What you will do: The lines to find are those in the entries that hold the word "syntaxe"; copy every one of them.

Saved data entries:
————————
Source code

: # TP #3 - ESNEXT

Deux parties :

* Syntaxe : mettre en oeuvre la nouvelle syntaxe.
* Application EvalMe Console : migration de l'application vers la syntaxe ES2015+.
————————
Answer space:
* Syntaxe : mettre en oeuvre la nouvelle syntaxe.
* Application EvalMe Console : migration de l'application vers la syntaxe ES2015+.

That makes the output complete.